A proposta sobe de 3% para 13% o Cofins e cria a taxa de 20% sobre todos os contratos firmados pela entidade. Em síntese, a base de raciocínio do deputado para encaminhar tal proposta é a de que a CBF terá que pagar imposto por explorar a marca BRASIL. A notícia dá conta ainda de que a ideia é usar parte destes impostos na formação de novos atletas (?).
Com todo respeito ao nobre deputado que, repito, tenho respeito e admiração, esta não é uma ideia oportuna, até porque há neste país muitos outros assuntos muitíssimos mais importantes a serem debatidos e, tão pouco, justa. A base da ideia é a de que a CBF explora a marca BRASIL, e por isso tem que pagar. E que o nosso país já ganhou das mais variadas formas através do vitoriosíssimo futebol brasileiro?
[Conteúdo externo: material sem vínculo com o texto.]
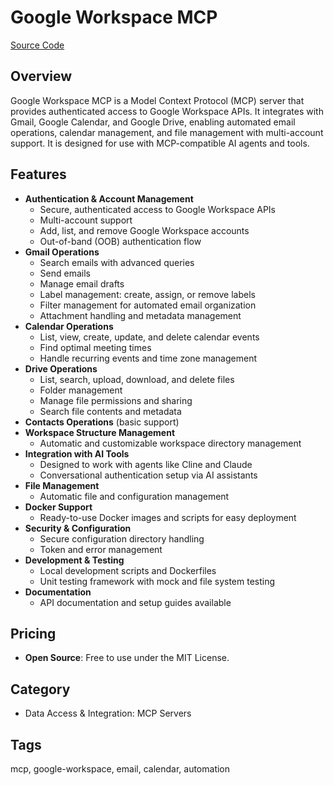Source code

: # Google Workspace MCP

[Source Code](https://github.com/aaronsb/google-workspace-mcp)

## Overview
Google Workspace MCP is a Model Context Protocol (MCP) server that provides authenticated access to Google Workspace APIs. It integrates with Gmail, Google Calendar, and Google Drive, enabling automated email operations, calendar management, and file management with multi-account support. It is designed for use with MCP-compatible AI agents and tools.

## Features
- **Authentication & Account Management**
  - Secure, authenticated access to Google Workspace APIs
  - Multi-account support
  - Add, list, and remove Google Workspace accounts
  - Out-of-band (OOB) authentication flow
- **Gmail Operations**
  - Search emails with advanced queries
  - Send emails
  - Manage email drafts
  - Label management: create, assign, or remove labels
  - Filter management for automated email organization
  - Attachment handling and metadata management
- **Calendar Operations**
  - List, view, create, update, and delete calendar events
  - Find optimal meeting times
  - Handle recurring events and time zone management
- **Drive Operations**
  - List, search, upload, download, and delete files
  - Folder management
  - Manage file permissions and sharing
  - Search file contents and metadata
- **Contacts Operations** (basic support)
- **Workspace Structure Management**
  - Automatic and customizable workspace directory management
- **Integration with AI Tools**
  - Designed to work with agents like Cline and Claude
  - Conversational authentication setup via AI assistants
- **File Management**
  - Automatic file and configuration management
- **Docker Support**
  - Ready-to-use Docker images and scripts for easy deployment
- **Security & Configuration**
  - Secure configuration directory handling
  - Token and error management
- **Development & Testing**
  - Local development scripts and Dockerfiles
  - Unit testing framework with mock and file system testing
- **Documentation**
  - API documentation and setup guides available

## Pricing
- **Open Source**: Free to use under the MIT License.

## Category
- Data Access & Integration: MCP Servers

## Tags
mcp, google-workspace, email, calendar, automation
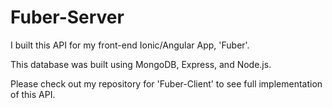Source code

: # Fuber-Server

I built this API for my front-end Ionic/Angular App, 'Fuber'.

This database was built using MongoDB, Express, and Node.js.

Please check out my repository for 'Fuber-Client' to see full implementation of this API.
Que tipo de ajuda o Estado deu até hoje para o desenvolvimento do futebol, ou de qualquer outro esporte? Parte gigantesca da dívida dos grandes clubes brasileiros é com o governo federal. Sabem porquê? Simplesmente pelo fato destes grandes clubes terem gasto verdadeiras fortunas na formação de atletas e treinadores nos esportes olímpicos, missão esta que caberia ao Estado que até hoje foi omisso, inconsequente e irresponsável. Basta dizer que já houve uma olimpíada em que o Flamengo foi o responsável por um terço da delegação brasileira. Quem bancou esta farra para o Estado foi o futebol do Flamengo, que é superavitário e, por isso, banca, bancou e continuará bancando os esportes olímpicos. E o que teve até hoje o Flamengo como contrapartida pelo seu enorme esforço, além de uma cobrança de dívida cruel e injusta? O ex-grande presidente do Flamengo Antônio Augusto Dunshee de Abranches nunca escondeu de ninguém que se dependesse exclusivamente dele, na Gávea, no lugar das piscinas e ginásios, haveria campos de futebol. Se os clubes de futebol que também apoiam os esportes olímpicos adotassem esta filosofia, o Brasil pagaria a cada quatro anos “mico monumental” como o país que ignora a importância do esporte para a formação de novas gerações. O Brasil seria o IBIS olímpico… Vergonha mundial…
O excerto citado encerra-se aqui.